===== Material provided =====

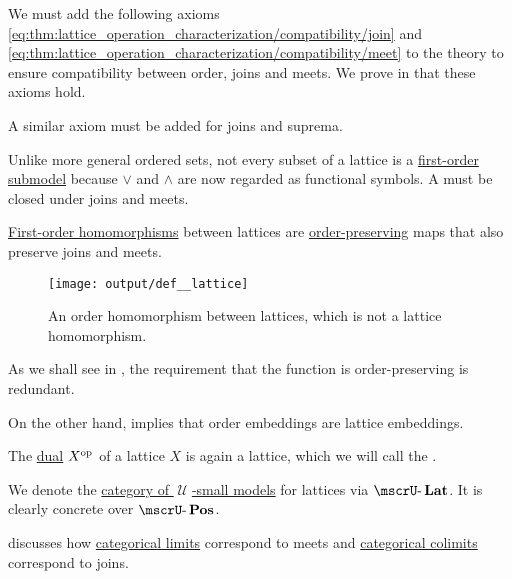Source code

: \begin{definition}
\begin{thmenum}[resume=def:lattice]
    We must add the following axioms \eqref{eq:thm:lattice_operation_characterization/compatibility/join} and \eqref{eq:thm:lattice_operation_characterization/compatibility/meet} to the theory to ensure compatibility between order, joins and meets. We prove in  that these axioms hold.

    A similar axiom must be added for joins and suprema.

     Unlike more general ordered sets, not every subset of a lattice is a \hyperref[def:first_order_submodel]{first-order submodel} because \( \vee \) and \( \wedge \) are now regarded as functional symbols. A  must be closed under joins and meets.

     \hyperref[def:first_order_homomorphism]{First-order homomorphisms} between lattices are \hyperref[def:order_function/preserving]{order-preserving} maps that also preserve joins and meets.

    \begin{figure}[!ht]
      \centering
      \texttt{[image: output/def\_\_lattice]}
      \caption{An order homomorphism between lattices, which is not a lattice homomorphism.}
      \label{fig:def:lattice/homomorphism/order_homomorphism_not_lattice_homomorrphism}
    \end{figure}

    As we shall see in , the requirement that the function is order-preserving is redundant.

    On the other hand,  implies that order embeddings are lattice embeddings.

     The \hyperref[def:preordered_set/opposite]{dual} \( X^{\operatorname{op}} \) of a lattice \( X \) is again a lattice, which we will call the .

     We denote the \hyperref[def:category_of_small_first_order_models]{category of \( \mscrU \)-small models} for lattices via \( \ucat{Lat} \). It is clearly concrete over \hyperref[def:partially_ordered_set]{\( \ucat{Pos} \)}.

     discusses how \hyperref[def:category_of_cones/limit]{categorical limits} correspond to meets and \hyperref[def:category_of_cones/colimit]{categorical colimits} correspond to joins.
  \end{thmenum}
\end{definition}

=====

→ Work request
Where in the listing does the string "preserving" appear? Copy every line that has it.

→ Solution below
     \hyperref[def:first_order_homomorphism]{First-order homomorphisms} between lattices are \hyperref[def:order_function/preserving]{order-preserving} maps that also preserve joins and meets.
    As we shall see in , the requirement that the function is order-preserving is redundant.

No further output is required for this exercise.